══ Supplied data ══

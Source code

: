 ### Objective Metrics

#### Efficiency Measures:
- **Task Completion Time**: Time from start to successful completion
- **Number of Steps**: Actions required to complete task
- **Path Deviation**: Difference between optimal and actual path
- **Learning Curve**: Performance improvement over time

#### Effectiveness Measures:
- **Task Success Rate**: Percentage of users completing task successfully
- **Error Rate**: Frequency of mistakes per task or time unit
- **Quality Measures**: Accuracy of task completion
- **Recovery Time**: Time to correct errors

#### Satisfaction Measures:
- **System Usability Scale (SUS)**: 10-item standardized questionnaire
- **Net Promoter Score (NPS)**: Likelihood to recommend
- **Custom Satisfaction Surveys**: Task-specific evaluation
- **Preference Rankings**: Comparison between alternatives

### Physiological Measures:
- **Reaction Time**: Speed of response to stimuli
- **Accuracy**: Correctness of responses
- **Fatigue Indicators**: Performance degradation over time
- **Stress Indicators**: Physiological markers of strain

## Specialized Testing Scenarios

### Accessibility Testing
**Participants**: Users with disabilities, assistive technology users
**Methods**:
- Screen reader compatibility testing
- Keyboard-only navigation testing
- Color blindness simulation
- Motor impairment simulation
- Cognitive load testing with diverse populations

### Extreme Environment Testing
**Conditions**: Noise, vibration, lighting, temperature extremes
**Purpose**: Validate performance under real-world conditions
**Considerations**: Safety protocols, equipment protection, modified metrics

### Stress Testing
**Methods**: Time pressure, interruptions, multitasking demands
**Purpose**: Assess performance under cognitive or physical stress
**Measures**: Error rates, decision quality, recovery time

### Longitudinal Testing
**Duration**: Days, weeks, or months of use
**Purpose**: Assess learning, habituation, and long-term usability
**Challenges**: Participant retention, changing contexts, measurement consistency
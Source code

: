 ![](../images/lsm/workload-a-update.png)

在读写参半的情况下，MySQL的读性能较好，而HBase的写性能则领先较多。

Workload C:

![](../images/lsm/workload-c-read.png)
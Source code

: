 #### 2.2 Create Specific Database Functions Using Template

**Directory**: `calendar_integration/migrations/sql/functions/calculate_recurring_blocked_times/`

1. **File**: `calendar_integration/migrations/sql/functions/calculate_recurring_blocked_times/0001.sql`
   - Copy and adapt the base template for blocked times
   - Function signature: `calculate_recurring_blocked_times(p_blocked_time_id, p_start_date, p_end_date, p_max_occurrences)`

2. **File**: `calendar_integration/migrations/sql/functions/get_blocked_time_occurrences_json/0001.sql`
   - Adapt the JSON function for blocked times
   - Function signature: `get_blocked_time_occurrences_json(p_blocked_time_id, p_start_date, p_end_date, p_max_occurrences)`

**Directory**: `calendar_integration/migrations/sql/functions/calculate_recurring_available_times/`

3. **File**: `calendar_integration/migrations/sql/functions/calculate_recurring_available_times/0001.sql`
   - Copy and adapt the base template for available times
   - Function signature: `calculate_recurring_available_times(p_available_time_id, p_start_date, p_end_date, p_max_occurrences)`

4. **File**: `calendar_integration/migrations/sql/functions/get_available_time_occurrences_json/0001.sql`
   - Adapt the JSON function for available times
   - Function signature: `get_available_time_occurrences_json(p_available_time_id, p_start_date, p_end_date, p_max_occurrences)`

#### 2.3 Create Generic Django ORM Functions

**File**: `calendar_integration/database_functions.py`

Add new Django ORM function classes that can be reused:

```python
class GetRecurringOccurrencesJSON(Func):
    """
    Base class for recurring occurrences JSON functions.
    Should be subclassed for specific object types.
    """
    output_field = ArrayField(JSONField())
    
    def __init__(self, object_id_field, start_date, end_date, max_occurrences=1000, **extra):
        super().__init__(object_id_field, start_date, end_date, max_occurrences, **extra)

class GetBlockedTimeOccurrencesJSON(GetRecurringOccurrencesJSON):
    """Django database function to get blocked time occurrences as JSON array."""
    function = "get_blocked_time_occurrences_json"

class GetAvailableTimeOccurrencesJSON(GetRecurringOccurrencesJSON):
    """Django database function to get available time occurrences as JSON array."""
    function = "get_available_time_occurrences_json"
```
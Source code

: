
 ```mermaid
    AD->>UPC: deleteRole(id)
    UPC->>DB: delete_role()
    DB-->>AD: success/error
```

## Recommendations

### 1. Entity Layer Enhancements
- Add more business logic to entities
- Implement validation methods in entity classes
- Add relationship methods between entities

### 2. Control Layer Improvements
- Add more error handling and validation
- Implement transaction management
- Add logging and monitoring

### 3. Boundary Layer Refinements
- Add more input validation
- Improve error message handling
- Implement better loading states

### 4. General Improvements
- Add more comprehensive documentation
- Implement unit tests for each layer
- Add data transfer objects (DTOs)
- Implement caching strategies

═══

__Activity__.
Which lines above run from the one containing "在读写参半的情况下，MySQL的读性能较好，而HBase的写性能则领先较多。" down to the one containing "- Copy and adapt the base template for blocked"? Repeat exactly those, both ends included, and nothing else.

__Exercise result__.
在读写参半的情况下，MySQL的读性能较好，而HBase的写性能则领先较多。

Workload C:

![](../images/lsm/workload-c-read.png)
Source code

: #### 2.2 Create Specific Database Functions Using Template

**Directory**: `calendar_integration/migrations/sql/functions/calculate_recurring_blocked_times/`

1. **File**: `calendar_integration/migrations/sql/functions/calculate_recurring_blocked_times/0001.sql`
   - Copy and adapt the base template for blocked times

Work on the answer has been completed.